EXERCISE DETAILS -> Find the line containing "La professoressa McGonagall scosse". Retype it and every line after it through the end of the entries, exactly as written, with nothing added.

DATA IN THIS EXERCISE ->
== Segment start ==
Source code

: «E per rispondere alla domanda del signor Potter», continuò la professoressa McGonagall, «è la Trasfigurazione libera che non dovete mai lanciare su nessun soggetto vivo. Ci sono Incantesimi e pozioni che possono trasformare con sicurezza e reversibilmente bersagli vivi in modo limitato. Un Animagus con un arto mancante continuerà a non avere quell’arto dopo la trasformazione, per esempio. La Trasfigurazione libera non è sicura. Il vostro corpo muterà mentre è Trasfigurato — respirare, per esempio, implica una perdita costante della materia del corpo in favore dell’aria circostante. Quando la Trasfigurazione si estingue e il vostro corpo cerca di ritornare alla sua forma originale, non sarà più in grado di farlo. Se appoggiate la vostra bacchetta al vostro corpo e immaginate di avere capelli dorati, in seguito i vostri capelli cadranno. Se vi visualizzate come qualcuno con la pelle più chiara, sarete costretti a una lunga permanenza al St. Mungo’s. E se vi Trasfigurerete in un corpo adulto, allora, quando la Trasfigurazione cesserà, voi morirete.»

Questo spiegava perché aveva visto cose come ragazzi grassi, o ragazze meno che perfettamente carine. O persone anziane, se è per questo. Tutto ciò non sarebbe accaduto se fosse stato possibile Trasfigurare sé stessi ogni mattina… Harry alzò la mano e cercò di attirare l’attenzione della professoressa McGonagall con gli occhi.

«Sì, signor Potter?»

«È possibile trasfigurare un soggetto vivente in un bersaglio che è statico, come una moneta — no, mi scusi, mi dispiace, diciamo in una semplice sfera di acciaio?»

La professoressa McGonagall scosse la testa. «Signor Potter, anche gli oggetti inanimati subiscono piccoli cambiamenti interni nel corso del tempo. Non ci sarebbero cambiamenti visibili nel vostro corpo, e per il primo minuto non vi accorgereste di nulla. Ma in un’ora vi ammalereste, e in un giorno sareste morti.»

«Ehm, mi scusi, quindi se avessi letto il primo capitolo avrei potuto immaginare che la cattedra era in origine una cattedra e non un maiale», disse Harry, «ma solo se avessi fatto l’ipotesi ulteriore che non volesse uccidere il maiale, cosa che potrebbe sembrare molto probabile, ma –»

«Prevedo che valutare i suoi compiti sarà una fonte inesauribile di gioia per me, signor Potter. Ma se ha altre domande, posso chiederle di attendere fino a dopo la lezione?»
== Segment end ==
RESPONSE AREA ->
La professoressa McGonagall scosse la testa. «Signor Potter, anche gli oggetti inanimati subiscono piccoli cambiamenti interni nel corso del tempo. Non ci sarebbero cambiamenti visibili nel vostro corpo, e per il primo minuto non vi accorgereste di nulla. Ma in un’ora vi ammalereste, e in un giorno sareste morti.»

«Ehm, mi scusi, quindi se avessi letto il primo capitolo avrei potuto immaginare che la cattedra era in origine una cattedra e non un maiale», disse Harry, «ma solo se avessi fatto l’ipotesi ulteriore che non volesse uccidere il maiale, cosa che potrebbe sembrare molto probabile, ma –»

«Prevedo che valutare i suoi compiti sarà una fonte inesauribile di gioia per me, signor Potter. Ma se ha altre domande, posso chiederle di attendere fino a dopo la lezione?»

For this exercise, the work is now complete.